AI Gateway and LLM Router

Reference design for the model-side gateway that normalizes provider APIs, enforces model-call policy, and routes requests under ContextOS budgets.

Reference DesignLast reviewed: 2026-05-09 Edit on GitHub

At a glance

The AI Gateway is the model-side boundary for ContextOS. It sits between the Cognitive Core and model providers. It normalizes model invocation, applies policy, enforces budget, records telemetry, and delegates model selection to the LLM Router.

It is not the Tool Gateway. The Tool Gateway controls side effects. The AI Gateway controls model calls.

Design stance

The gateway exists because production systems should not scatter provider-specific model calls throughout planners, evaluators, adapters, and batch jobs. Provider APIs evolve. Model catalogs change. Pricing, context windows, tool support, data residency, and safety features vary. The rest of the runtime should depend on one ContextOS contract, not on every provider contract directly.

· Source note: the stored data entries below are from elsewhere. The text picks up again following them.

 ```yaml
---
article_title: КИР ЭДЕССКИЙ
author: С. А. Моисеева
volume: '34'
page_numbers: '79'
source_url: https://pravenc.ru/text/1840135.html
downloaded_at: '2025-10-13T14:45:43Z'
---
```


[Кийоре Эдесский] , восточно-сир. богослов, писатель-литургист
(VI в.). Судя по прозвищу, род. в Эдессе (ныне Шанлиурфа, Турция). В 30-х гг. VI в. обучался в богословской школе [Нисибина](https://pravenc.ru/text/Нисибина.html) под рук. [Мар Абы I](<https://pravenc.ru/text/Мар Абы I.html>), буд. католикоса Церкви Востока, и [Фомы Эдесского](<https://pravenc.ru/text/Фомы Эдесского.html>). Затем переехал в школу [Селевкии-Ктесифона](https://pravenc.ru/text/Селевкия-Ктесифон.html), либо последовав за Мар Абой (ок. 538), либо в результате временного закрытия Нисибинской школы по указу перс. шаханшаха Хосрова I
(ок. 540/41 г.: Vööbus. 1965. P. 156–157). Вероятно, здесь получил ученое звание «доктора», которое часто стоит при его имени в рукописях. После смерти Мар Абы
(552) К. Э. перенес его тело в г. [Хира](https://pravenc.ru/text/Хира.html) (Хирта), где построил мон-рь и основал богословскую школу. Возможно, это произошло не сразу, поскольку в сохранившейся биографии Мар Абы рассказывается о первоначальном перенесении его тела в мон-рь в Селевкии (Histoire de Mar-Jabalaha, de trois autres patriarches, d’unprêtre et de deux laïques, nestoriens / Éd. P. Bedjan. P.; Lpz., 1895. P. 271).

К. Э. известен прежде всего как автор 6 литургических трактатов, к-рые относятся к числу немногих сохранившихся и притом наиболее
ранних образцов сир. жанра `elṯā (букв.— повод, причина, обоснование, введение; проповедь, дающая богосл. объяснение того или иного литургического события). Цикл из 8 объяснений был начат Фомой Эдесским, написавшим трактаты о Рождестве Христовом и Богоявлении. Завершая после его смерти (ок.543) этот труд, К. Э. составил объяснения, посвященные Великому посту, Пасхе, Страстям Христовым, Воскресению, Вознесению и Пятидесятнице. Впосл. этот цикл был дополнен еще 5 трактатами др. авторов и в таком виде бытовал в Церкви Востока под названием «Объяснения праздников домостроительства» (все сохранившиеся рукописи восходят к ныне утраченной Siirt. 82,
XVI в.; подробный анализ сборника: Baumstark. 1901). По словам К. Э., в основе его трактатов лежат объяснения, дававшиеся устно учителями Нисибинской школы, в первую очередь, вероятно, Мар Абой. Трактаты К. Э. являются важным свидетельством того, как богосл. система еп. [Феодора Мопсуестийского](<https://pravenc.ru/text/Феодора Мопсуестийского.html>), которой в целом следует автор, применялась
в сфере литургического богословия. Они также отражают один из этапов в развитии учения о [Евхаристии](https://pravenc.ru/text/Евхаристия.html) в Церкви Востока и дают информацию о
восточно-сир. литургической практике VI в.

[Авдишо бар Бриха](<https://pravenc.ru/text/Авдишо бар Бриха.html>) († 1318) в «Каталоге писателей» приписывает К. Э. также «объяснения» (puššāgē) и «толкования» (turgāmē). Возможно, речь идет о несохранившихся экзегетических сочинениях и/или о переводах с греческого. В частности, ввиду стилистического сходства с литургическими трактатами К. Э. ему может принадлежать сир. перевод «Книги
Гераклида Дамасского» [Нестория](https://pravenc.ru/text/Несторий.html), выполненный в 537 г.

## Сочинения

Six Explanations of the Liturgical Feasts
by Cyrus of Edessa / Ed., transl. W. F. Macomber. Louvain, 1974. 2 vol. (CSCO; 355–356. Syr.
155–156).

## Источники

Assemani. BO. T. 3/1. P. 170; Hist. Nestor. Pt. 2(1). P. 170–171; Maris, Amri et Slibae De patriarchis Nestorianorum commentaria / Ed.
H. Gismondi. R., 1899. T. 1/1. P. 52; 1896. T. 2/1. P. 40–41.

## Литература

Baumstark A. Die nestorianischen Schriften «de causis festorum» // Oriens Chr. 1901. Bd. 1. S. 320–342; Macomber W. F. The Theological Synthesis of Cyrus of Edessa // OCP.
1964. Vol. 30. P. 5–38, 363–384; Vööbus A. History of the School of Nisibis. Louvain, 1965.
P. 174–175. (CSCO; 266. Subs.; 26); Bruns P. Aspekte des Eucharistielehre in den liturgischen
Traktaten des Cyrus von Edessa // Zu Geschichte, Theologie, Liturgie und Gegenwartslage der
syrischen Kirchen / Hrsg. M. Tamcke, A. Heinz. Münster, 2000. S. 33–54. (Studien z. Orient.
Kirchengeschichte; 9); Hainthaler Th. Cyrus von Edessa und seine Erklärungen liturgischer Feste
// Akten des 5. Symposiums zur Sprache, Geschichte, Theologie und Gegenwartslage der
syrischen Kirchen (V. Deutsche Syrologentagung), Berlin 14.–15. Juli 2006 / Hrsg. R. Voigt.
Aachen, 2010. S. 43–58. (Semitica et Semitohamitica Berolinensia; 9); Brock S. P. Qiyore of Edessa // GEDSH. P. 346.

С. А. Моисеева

The router is not magic. It is a governed selection function over explicit inputs: task shape, risk, budget, latency, region, required capabilities, provider health, and evaluator feedback.

Responsibilities

Layer	Owns	Does not own
AI Gateway	auth, request validation, redaction, budget checks, provider adapters, streaming normalization, telemetry, audit	business planning, tool execution, memory promotion
LLM Router	candidate filtering, route scoring, fallback order, route explanation, canary selection	policy authoring, provider billing terms, final business decision
Provider adapter	provider-specific request and response mapping	ContextOS policy, decision semantics, tool authorization

Placement

The AI Gateway is model-side. Tool calls still route through the Tool Gateway.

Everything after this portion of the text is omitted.